我们称只包含元素 0 或 1 的矩阵为二进制矩阵。矩阵中每个单独的行都按非递减顺序排序。

给定一个这样的二进制矩阵,返回至少包含一个 1 的最左端列的索引(从 0 开始)。如果这样的列不存在,返回 -1

您不能直接访问该二进制矩阵。你只可以通过 BinaryMatrix 接口来访问。

  • BinaryMatrix.get(row, col) 返回位于索引 (row, col) (从 0 开始)的元素。
  • BinaryMatrix.dimensions() 返回含有 2 个元素的列表 [rows, cols],表示这是一个 rows * cols的矩阵。

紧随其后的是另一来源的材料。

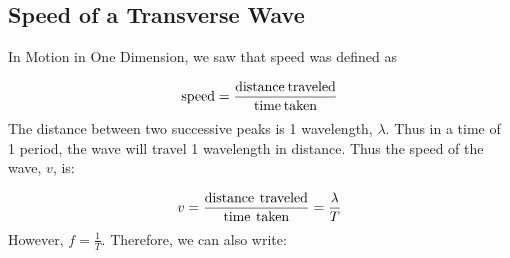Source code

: \begin{definition}
    \noindent
      \label{m38806*uid21}
            \subsection{ Speed of a Transverse Wave}
            \nopagebreak
        \label{m38806*id319670}In Motion in One Dimension, we saw that speed was defined as\par 
        \label{m38806*id319676}\nopagebreak\noindent{}
    \begin{equation}
    \mathrm{speed}=\frac{\mathrm{distance}\phantom{\rule{2pt}{0ex}}\mathrm{traveled}}{\mathrm{time}\phantom{\rule{2pt}{0ex}}\mathrm{taken}}
      \end{equation}
        \label{m38806*id319706}The distance between two successive peaks is 1 wavelength, $\lambda $. Thus in a time of 1 period, the wave will travel 1 wavelength in distance. Thus the speed of the wave, $v$, is:\par 
        \label{m38806*id319732}\nopagebreak\noindent{}
    \begin{equation}
    v=\frac{\text{distance}\phantom{\rule{4.pt}{0ex}}\text{traveled}}{\text{time}\phantom{\rule{4.pt}{0ex}}\text{taken}}=\frac{\lambda }{T}
      \end{equation}
        \label{m38806*id319776}However, $f=\frac{1}{T}$. Therefore, we can also write:\par 
        \label{m38806*id319802}\nopagebreak\noindent{}
          

\end{definition}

如果提交的答案调用 BinaryMatrix.get 超过 1000 次,则该答案会被判定为错误答案。提交任何试图规避判定机制的答案将会被取消资格。

下列示例中, mat 为给定的二进制矩阵。您不能直接访问该矩阵。

 

示例 1:

输入: mat = [[0,0],[1,1]]
输出: 0

示例 2:

输入: mat = [[0,0],[0,1]]
输出: 1

示例 3:

输入: mat = [[0,0],[0,0]]
输出: -1

示例 4:

输入: mat = [[0,0,0,1],[0,0,1,1],[0,1,1,1]]
输出: 1

 

提示:

  • rows == mat.length
  • cols == mat[i].length
  • 1 <= rows, cols <= 100
  • mat[i][j] 只会是 0 或 1
  • mat[i] 已按非递减顺序排序。

解法

方法一:二分查找

我们先调用 BinaryMatrix.dimensions() 得到矩阵的行数 $m$ 和列数 $n$,然后对于每一行,我们使用二分查找来找到最左边的 $1$ 所在的列数 $j$,找出所有行中最小的满足 $j$ 的值即为答案。如果不存在这样的列,则返回 $-1$。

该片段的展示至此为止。